I would appreciate this as long the catch also initialized x.

function bar()
    local x
    try
        error("boo!")
        x = 2
    catch
        x = 0
    end
    x += 1
    return x
end
2 Likes

Maybe I’m the weird one here but I’m actually in favor of allowing code to draw on later information. It allows cool things like attribute inference where the attribute of an object with undeclared fields (like in Python) can be inferred by its later uses allowing the object to avoid using dictionary. It also allows type inference or type parameter inference to be more aggressive.

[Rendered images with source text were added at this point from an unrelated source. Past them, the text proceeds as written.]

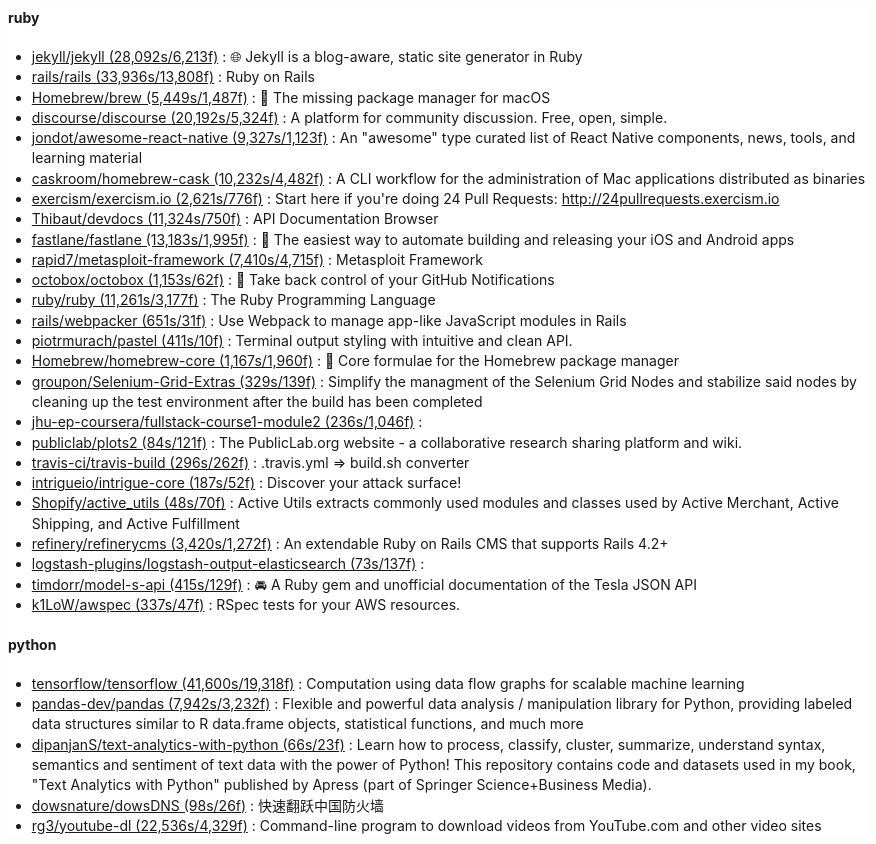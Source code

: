 #### ruby
* [jekyll/jekyll (28,092s/6,213f)](https://github.com/jekyll/jekyll) : 🌐 Jekyll is a blog-aware, static site generator in Ruby
* [rails/rails (33,936s/13,808f)](https://github.com/rails/rails) : Ruby on Rails
* [Homebrew/brew (5,449s/1,487f)](https://github.com/Homebrew/brew) : 🍺 The missing package manager for macOS
* [discourse/discourse (20,192s/5,324f)](https://github.com/discourse/discourse) : A platform for community discussion. Free, open, simple.
* [jondot/awesome-react-native (9,327s/1,123f)](https://github.com/jondot/awesome-react-native) : An "awesome" type curated list of React Native components, news, tools, and learning material
* [caskroom/homebrew-cask (10,232s/4,482f)](https://github.com/caskroom/homebrew-cask) : A CLI workflow for the administration of Mac applications distributed as binaries
* [exercism/exercism.io (2,621s/776f)](https://github.com/exercism/exercism.io) : Start here if you're doing 24 Pull Requests: http://24pullrequests.exercism.io
* [Thibaut/devdocs (11,324s/750f)](https://github.com/Thibaut/devdocs) : API Documentation Browser
* [fastlane/fastlane (13,183s/1,995f)](https://github.com/fastlane/fastlane) : 🚀 The easiest way to automate building and releasing your iOS and Android apps
* [rapid7/metasploit-framework (7,410s/4,715f)](https://github.com/rapid7/metasploit-framework) : Metasploit Framework
* [octobox/octobox (1,153s/62f)](https://github.com/octobox/octobox) : 📮 Take back control of your GitHub Notifications
* [ruby/ruby (11,261s/3,177f)](https://github.com/ruby/ruby) : The Ruby Programming Language
* [rails/webpacker (651s/31f)](https://github.com/rails/webpacker) : Use Webpack to manage app-like JavaScript modules in Rails
* [piotrmurach/pastel (411s/10f)](https://github.com/piotrmurach/pastel) : Terminal output styling with intuitive and clean API.
* [Homebrew/homebrew-core (1,167s/1,960f)](https://github.com/Homebrew/homebrew-core) : 🍻 Core formulae for the Homebrew package manager
* [groupon/Selenium-Grid-Extras (329s/139f)](https://github.com/groupon/Selenium-Grid-Extras) : Simplify the managment of the Selenium Grid Nodes and stabilize said nodes by cleaning up the test environment after the build has been completed
* [jhu-ep-coursera/fullstack-course1-module2 (236s/1,046f)](https://github.com/jhu-ep-coursera/fullstack-course1-module2) : 
* [publiclab/plots2 (84s/121f)](https://github.com/publiclab/plots2) : The PublicLab.org website - a collaborative research sharing platform and wiki.
* [travis-ci/travis-build (296s/262f)](https://github.com/travis-ci/travis-build) : .travis.yml => build.sh converter
* [intrigueio/intrigue-core (187s/52f)](https://github.com/intrigueio/intrigue-core) : Discover your attack surface!
* [Shopify/active_utils (48s/70f)](https://github.com/Shopify/active_utils) : Active Utils extracts commonly used modules and classes used by Active Merchant, Active Shipping, and Active Fulfillment
* [refinery/refinerycms (3,420s/1,272f)](https://github.com/refinery/refinerycms) : An extendable Ruby on Rails CMS that supports Rails 4.2+
* [logstash-plugins/logstash-output-elasticsearch (73s/137f)](https://github.com/logstash-plugins/logstash-output-elasticsearch) : 
* [timdorr/model-s-api (415s/129f)](https://github.com/timdorr/model-s-api) : 🚘 A Ruby gem and unofficial documentation of the Tesla JSON API
* [k1LoW/awspec (337s/47f)](https://github.com/k1LoW/awspec) : RSpec tests for your AWS resources.

#### python
* [tensorflow/tensorflow (41,600s/19,318f)](https://github.com/tensorflow/tensorflow) : Computation using data flow graphs for scalable machine learning
* [pandas-dev/pandas (7,942s/3,232f)](https://github.com/pandas-dev/pandas) : Flexible and powerful data analysis / manipulation library for Python, providing labeled data structures similar to R data.frame objects, statistical functions, and much more
* [dipanjanS/text-analytics-with-python (66s/23f)](https://github.com/dipanjanS/text-analytics-with-python) : Learn how to process, classify, cluster, summarize, understand syntax, semantics and sentiment of text data with the power of Python! This repository contains code and datasets used in my book, "Text Analytics with Python" published by Apress (part of Springer Science+Business Media).
* [dowsnature/dowsDNS (98s/26f)](https://github.com/dowsnature/dowsDNS) : 快速翻跃中国防火墙
* [rg3/youtube-dl (22,536s/4,329f)](https://github.com/rg3/youtube-dl) : Command-line program to download videos from YouTube.com and other video sites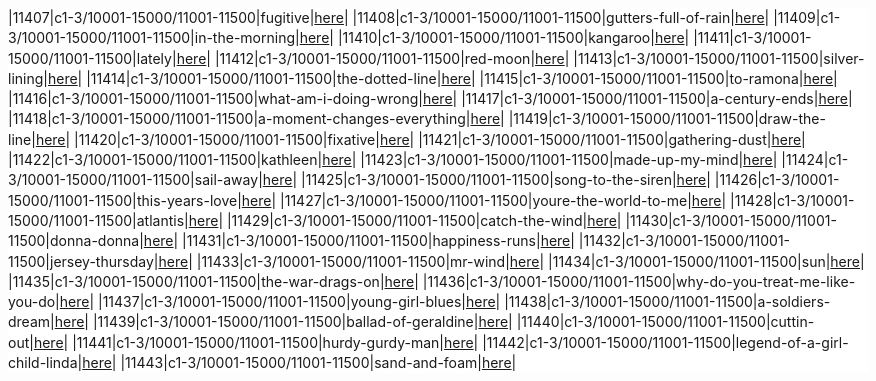 |11407|c1-3/10001-15000/11001-11500|fugitive|[here](https://cdn.jsdelivr.net/gh/guitarchord/c1-3/10001-15000/11001-11500/fugitive.webp)|
|11408|c1-3/10001-15000/11001-11500|gutters-full-of-rain|[here](https://cdn.jsdelivr.net/gh/guitarchord/c1-3/10001-15000/11001-11500/gutters-full-of-rain.webp)|
|11409|c1-3/10001-15000/11001-11500|in-the-morning|[here](https://cdn.jsdelivr.net/gh/guitarchord/c1-3/10001-15000/11001-11500/in-the-morning.webp)|
|11410|c1-3/10001-15000/11001-11500|kangaroo|[here](https://cdn.jsdelivr.net/gh/guitarchord/c1-3/10001-15000/11001-11500/kangaroo.webp)|
|11411|c1-3/10001-15000/11001-11500|lately|[here](https://cdn.jsdelivr.net/gh/guitarchord/c1-3/10001-15000/11001-11500/lately.webp)|
|11412|c1-3/10001-15000/11001-11500|red-moon|[here](https://cdn.jsdelivr.net/gh/guitarchord/c1-3/10001-15000/11001-11500/red-moon.webp)|
|11413|c1-3/10001-15000/11001-11500|silver-lining|[here](https://cdn.jsdelivr.net/gh/guitarchord/c1-3/10001-15000/11001-11500/silver-lining.webp)|
|11414|c1-3/10001-15000/11001-11500|the-dotted-line|[here](https://cdn.jsdelivr.net/gh/guitarchord/c1-3/10001-15000/11001-11500/the-dotted-line.webp)|
|11415|c1-3/10001-15000/11001-11500|to-ramona|[here](https://cdn.jsdelivr.net/gh/guitarchord/c1-3/10001-15000/11001-11500/to-ramona.webp)|
|11416|c1-3/10001-15000/11001-11500|what-am-i-doing-wrong|[here](https://cdn.jsdelivr.net/gh/guitarchord/c1-3/10001-15000/11001-11500/what-am-i-doing-wrong.webp)|
|11417|c1-3/10001-15000/11001-11500|a-century-ends|[here](https://cdn.jsdelivr.net/gh/guitarchord/c1-3/10001-15000/11001-11500/a-century-ends.webp)|
|11418|c1-3/10001-15000/11001-11500|a-moment-changes-everything|[here](https://cdn.jsdelivr.net/gh/guitarchord/c1-3/10001-15000/11001-11500/a-moment-changes-everything.webp)|
|11419|c1-3/10001-15000/11001-11500|draw-the-line|[here](https://cdn.jsdelivr.net/gh/guitarchord/c1-3/10001-15000/11001-11500/draw-the-line.webp)|
|11420|c1-3/10001-15000/11001-11500|fixative|[here](https://cdn.jsdelivr.net/gh/guitarchord/c1-3/10001-15000/11001-11500/fixative.webp)|
|11421|c1-3/10001-15000/11001-11500|gathering-dust|[here](https://cdn.jsdelivr.net/gh/guitarchord/c1-3/10001-15000/11001-11500/gathering-dust.webp)|
|11422|c1-3/10001-15000/11001-11500|kathleen|[here](https://cdn.jsdelivr.net/gh/guitarchord/c1-3/10001-15000/11001-11500/kathleen.webp)|
|11423|c1-3/10001-15000/11001-11500|made-up-my-mind|[here](https://cdn.jsdelivr.net/gh/guitarchord/c1-3/10001-15000/11001-11500/made-up-my-mind.webp)|
|11424|c1-3/10001-15000/11001-11500|sail-away|[here](https://cdn.jsdelivr.net/gh/guitarchord/c1-3/10001-15000/11001-11500/sail-away.webp)|
|11425|c1-3/10001-15000/11001-11500|song-to-the-siren|[here](https://cdn.jsdelivr.net/gh/guitarchord/c1-3/10001-15000/11001-11500/song-to-the-siren.webp)|
|11426|c1-3/10001-15000/11001-11500|this-years-love|[here](https://cdn.jsdelivr.net/gh/guitarchord/c1-3/10001-15000/11001-11500/this-years-love.webp)|
|11427|c1-3/10001-15000/11001-11500|youre-the-world-to-me|[here](https://cdn.jsdelivr.net/gh/guitarchord/c1-3/10001-15000/11001-11500/youre-the-world-to-me.webp)|
|11428|c1-3/10001-15000/11001-11500|atlantis|[here](https://cdn.jsdelivr.net/gh/guitarchord/c1-3/10001-15000/11001-11500/atlantis.webp)|
|11429|c1-3/10001-15000/11001-11500|catch-the-wind|[here](https://cdn.jsdelivr.net/gh/guitarchord/c1-3/10001-15000/11001-11500/catch-the-wind.webp)|
|11430|c1-3/10001-15000/11001-11500|donna-donna|[here](https://cdn.jsdelivr.net/gh/guitarchord/c1-3/10001-15000/11001-11500/donna-donna.webp)|
|11431|c1-3/10001-15000/11001-11500|happiness-runs|[here](https://cdn.jsdelivr.net/gh/guitarchord/c1-3/10001-15000/11001-11500/happiness-runs.webp)|
|11432|c1-3/10001-15000/11001-11500|jersey-thursday|[here](https://cdn.jsdelivr.net/gh/guitarchord/c1-3/10001-15000/11001-11500/jersey-thursday.webp)|
|11433|c1-3/10001-15000/11001-11500|mr-wind|[here](https://cdn.jsdelivr.net/gh/guitarchord/c1-3/10001-15000/11001-11500/mr-wind.webp)|
|11434|c1-3/10001-15000/11001-11500|sun|[here](https://cdn.jsdelivr.net/gh/guitarchord/c1-3/10001-15000/11001-11500/sun.webp)|
|11435|c1-3/10001-15000/11001-11500|the-war-drags-on|[here](https://cdn.jsdelivr.net/gh/guitarchord/c1-3/10001-15000/11001-11500/the-war-drags-on.webp)|
|11436|c1-3/10001-15000/11001-11500|why-do-you-treat-me-like-you-do|[here](https://cdn.jsdelivr.net/gh/guitarchord/c1-3/10001-15000/11001-11500/why-do-you-treat-me-like-you-do.webp)|
|11437|c1-3/10001-15000/11001-11500|young-girl-blues|[here](https://cdn.jsdelivr.net/gh/guitarchord/c1-3/10001-15000/11001-11500/young-girl-blues.webp)|
|11438|c1-3/10001-15000/11001-11500|a-soldiers-dream|[here](https://cdn.jsdelivr.net/gh/guitarchord/c1-3/10001-15000/11001-11500/a-soldiers-dream.webp)|
|11439|c1-3/10001-15000/11001-11500|ballad-of-geraldine|[here](https://cdn.jsdelivr.net/gh/guitarchord/c1-3/10001-15000/11001-11500/ballad-of-geraldine.webp)|
|11440|c1-3/10001-15000/11001-11500|cuttin-out|[here](https://cdn.jsdelivr.net/gh/guitarchord/c1-3/10001-15000/11001-11500/cuttin-out.webp)|
|11441|c1-3/10001-15000/11001-11500|hurdy-gurdy-man|[here](https://cdn.jsdelivr.net/gh/guitarchord/c1-3/10001-15000/11001-11500/hurdy-gurdy-man.webp)|
|11442|c1-3/10001-15000/11001-11500|legend-of-a-girl-child-linda|[here](https://cdn.jsdelivr.net/gh/guitarchord/c1-3/10001-15000/11001-11500/legend-of-a-girl-child-linda.webp)|
|11443|c1-3/10001-15000/11001-11500|sand-and-foam|[here](https://cdn.jsdelivr.net/gh/guitarchord/c1-3/10001-15000/11001-11500/sand-and-foam.webp)|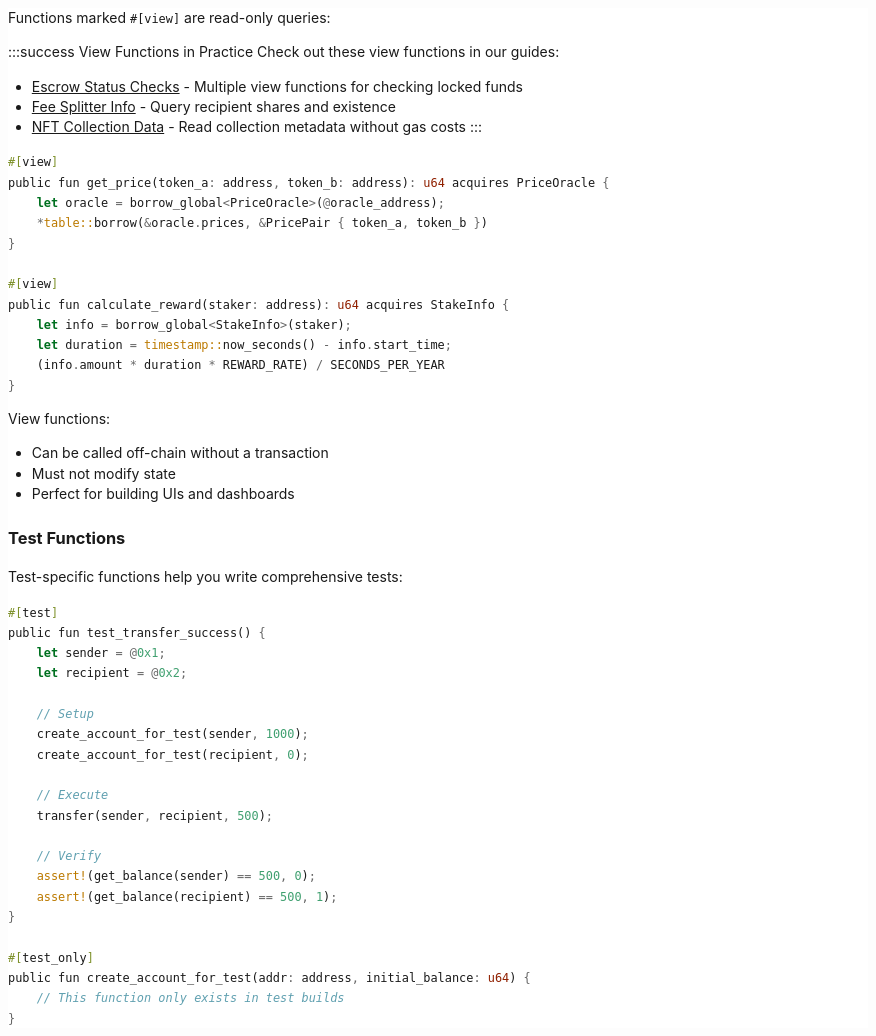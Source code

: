 Functions marked `#[view]` are read-only queries:

:::success View Functions in Practice
Check out these view functions in our guides:
- [Escrow Status Checks](/guides/escrow#step-4-checking-status) - Multiple view functions for checking locked funds
- [Fee Splitter Info](/guides/fee-splitter#36-read-only-helpers) - Query recipient shares and existence
- [NFT Collection Data](/guides/first-nft#6-read-only-helpers) - Read collection metadata without gas costs
:::

```rust
#[view]
public fun get_price(token_a: address, token_b: address): u64 acquires PriceOracle {
    let oracle = borrow_global<PriceOracle>(@oracle_address);
    *table::borrow(&oracle.prices, &PricePair { token_a, token_b })
}

#[view]
public fun calculate_reward(staker: address): u64 acquires StakeInfo {
    let info = borrow_global<StakeInfo>(staker);
    let duration = timestamp::now_seconds() - info.start_time;
    (info.amount * duration * REWARD_RATE) / SECONDS_PER_YEAR
}
```

View functions:
- Can be called off-chain without a transaction
- Must not modify state
- Perfect for building UIs and dashboards

### Test Functions

Test-specific functions help you write comprehensive tests:

```rust
#[test]
public fun test_transfer_success() {
    let sender = @0x1;
    let recipient = @0x2;
    
    // Setup
    create_account_for_test(sender, 1000);
    create_account_for_test(recipient, 0);
    
    // Execute
    transfer(sender, recipient, 500);
    
    // Verify
    assert!(get_balance(sender) == 500, 0);
    assert!(get_balance(recipient) == 500, 1);
}

#[test_only]
public fun create_account_for_test(addr: address, initial_balance: u64) {
    // This function only exists in test builds
}
```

This particular scoping rule can be quite confusing. In particular when combined with anonymous functions. Say you have a vector of vectors, and a function which takes a vector. You want to sum things inside some function:

f::Function
v::Vector{Vector{Float64}}
s = sum(f, v)
... some computations
# set up for some other computation:
a = 4; b = 5; x = 2.3; y = 4.5
g(a, b, x, y, s)

Now, the f takes time, so you want a parallel variant running on chunks of the vector v. You just replace the s = sum(f, v) by:

s = sum(fetch, [@spawn (y = sum(f, vc); @show(y); y) for vc in chunks(v)])

This is admittedly sloppy variable naming, but the net effect is that the program is now incorrect. All the parallel tasks share the same y because it was assigned to later in the function. Sneak in a local y = in the task, and it is correct.

The problem with this is that what you do later in the function affects what happens at the beginning. It’s counter intuitive, but of course, perfectly understandable.

2 Likes

The idea of a @noscope macro for try blocks was explored before, but I lost momentum on it, if someone wants to follow the triage recommendation here Add noscope macro to make try blocks evaluate in the local scope by IanButterworth · Pull Request #39217 · JuliaLang/julia · GitHub

5 posts were split to a new topic: Programming languages with only global scope?

This is something I didn’t know. Thank you!

But that leads me to the following question: Why is it like that? I mean: in my opinion, the scoping behavior of try-catch blocks is more confusing than that of others because it looks like an if-else, so intuitively I would expect it to work like an if-else, but it doesn’t.